*Aim of the task*.
From the line with "from the jconst" to the line with "for the energy-independent", retype every line exactly, including those two, and leave out the rest of the data below.

[Opening Data section]

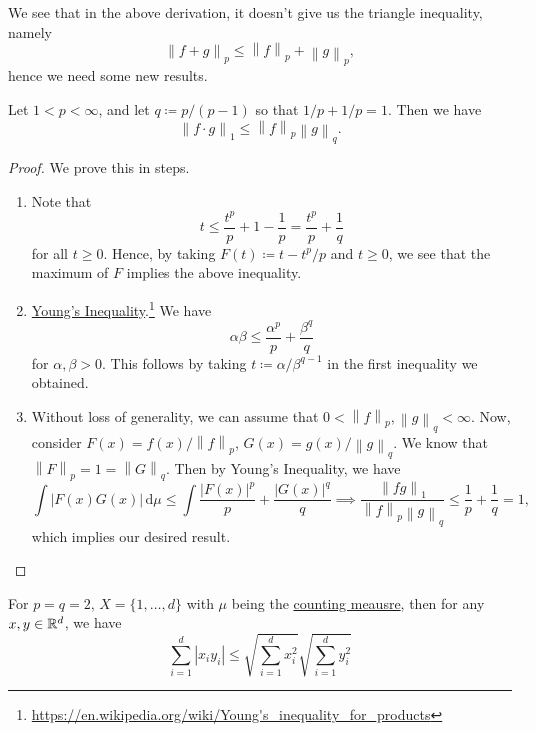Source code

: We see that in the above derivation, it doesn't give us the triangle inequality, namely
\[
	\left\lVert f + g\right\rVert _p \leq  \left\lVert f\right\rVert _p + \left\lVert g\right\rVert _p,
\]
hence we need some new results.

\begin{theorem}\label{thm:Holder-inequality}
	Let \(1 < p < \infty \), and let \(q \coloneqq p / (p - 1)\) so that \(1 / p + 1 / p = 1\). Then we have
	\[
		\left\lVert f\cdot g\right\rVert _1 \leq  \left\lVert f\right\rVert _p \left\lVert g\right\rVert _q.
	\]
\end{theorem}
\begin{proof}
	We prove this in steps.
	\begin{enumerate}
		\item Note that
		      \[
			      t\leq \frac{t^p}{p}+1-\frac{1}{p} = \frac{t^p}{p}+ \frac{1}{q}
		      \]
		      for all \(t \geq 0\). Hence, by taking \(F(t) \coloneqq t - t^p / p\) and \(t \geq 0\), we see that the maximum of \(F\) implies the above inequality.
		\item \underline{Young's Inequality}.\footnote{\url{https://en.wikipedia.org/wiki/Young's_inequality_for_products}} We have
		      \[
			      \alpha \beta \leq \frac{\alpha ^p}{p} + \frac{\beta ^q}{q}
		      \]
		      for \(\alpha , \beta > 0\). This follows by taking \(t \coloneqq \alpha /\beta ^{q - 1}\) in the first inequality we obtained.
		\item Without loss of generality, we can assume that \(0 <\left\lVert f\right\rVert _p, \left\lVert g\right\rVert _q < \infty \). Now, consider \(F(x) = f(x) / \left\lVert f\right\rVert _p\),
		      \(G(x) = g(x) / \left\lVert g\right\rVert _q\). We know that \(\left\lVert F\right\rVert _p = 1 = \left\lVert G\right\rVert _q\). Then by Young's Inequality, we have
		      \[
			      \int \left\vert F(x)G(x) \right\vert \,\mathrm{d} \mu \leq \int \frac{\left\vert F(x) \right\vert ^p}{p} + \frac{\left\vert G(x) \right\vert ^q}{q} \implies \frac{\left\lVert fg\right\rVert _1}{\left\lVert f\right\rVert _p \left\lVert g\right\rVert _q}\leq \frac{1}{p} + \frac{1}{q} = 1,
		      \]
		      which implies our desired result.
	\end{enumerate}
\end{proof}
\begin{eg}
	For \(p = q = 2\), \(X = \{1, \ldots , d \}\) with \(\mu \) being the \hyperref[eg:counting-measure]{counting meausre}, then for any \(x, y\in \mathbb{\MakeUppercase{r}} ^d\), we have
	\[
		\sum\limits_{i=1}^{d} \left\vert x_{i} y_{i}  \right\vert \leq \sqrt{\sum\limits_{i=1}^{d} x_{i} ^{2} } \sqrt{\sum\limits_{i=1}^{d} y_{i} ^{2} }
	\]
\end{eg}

[Closing Data section]
[Opening Data section]

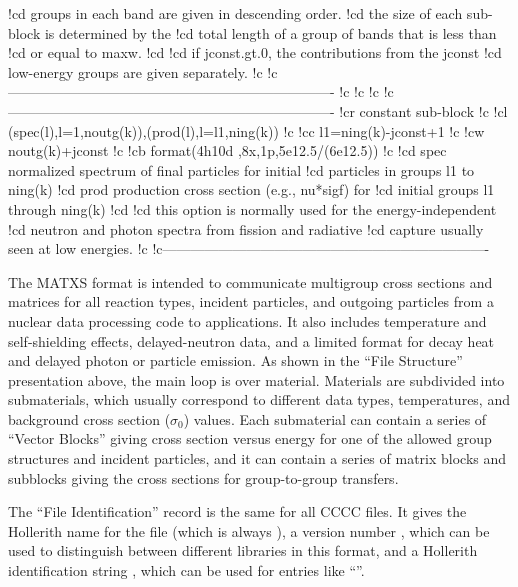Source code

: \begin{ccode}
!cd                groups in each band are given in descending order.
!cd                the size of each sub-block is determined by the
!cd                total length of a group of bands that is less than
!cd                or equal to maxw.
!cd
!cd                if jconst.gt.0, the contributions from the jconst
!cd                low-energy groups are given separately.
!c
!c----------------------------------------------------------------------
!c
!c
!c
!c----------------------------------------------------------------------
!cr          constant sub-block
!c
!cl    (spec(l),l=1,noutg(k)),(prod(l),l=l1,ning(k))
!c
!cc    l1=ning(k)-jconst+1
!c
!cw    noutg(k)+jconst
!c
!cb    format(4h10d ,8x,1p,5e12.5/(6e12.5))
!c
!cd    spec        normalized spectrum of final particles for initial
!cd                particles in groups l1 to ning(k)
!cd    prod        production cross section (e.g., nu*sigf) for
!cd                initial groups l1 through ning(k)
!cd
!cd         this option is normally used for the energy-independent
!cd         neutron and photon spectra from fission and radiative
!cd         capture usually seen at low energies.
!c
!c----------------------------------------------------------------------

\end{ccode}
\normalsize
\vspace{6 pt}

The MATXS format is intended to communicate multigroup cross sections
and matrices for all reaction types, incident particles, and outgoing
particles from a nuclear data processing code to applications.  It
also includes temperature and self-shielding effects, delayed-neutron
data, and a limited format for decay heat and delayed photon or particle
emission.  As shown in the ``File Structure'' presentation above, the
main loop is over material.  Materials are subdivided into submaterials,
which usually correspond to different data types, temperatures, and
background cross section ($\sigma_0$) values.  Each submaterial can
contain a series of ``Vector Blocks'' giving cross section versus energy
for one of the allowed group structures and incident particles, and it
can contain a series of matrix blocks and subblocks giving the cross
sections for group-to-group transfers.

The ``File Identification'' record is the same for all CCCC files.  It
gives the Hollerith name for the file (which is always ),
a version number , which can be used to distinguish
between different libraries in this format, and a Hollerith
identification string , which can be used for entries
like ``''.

[Closing Data section]

*Output*.
!cd                if jconst.gt.0, the contributions from the jconst
!cd                low-energy groups are given separately.
!c
!c----------------------------------------------------------------------
!c
!c
!c
!c----------------------------------------------------------------------
!cr          constant sub-block
!c
!cl    (spec(l),l=1,noutg(k)),(prod(l),l=l1,ning(k))
!c
!cc    l1=ning(k)-jconst+1
!c
!cw    noutg(k)+jconst
!c
!cb    format(4h10d ,8x,1p,5e12.5/(6e12.5))
!c
!cd    spec        normalized spectrum of final particles for initial
!cd                particles in groups l1 to ning(k)
!cd    prod        production cross section (e.g., nu*sigf) for
!cd                initial groups l1 through ning(k)
!cd
!cd         this option is normally used for the energy-independent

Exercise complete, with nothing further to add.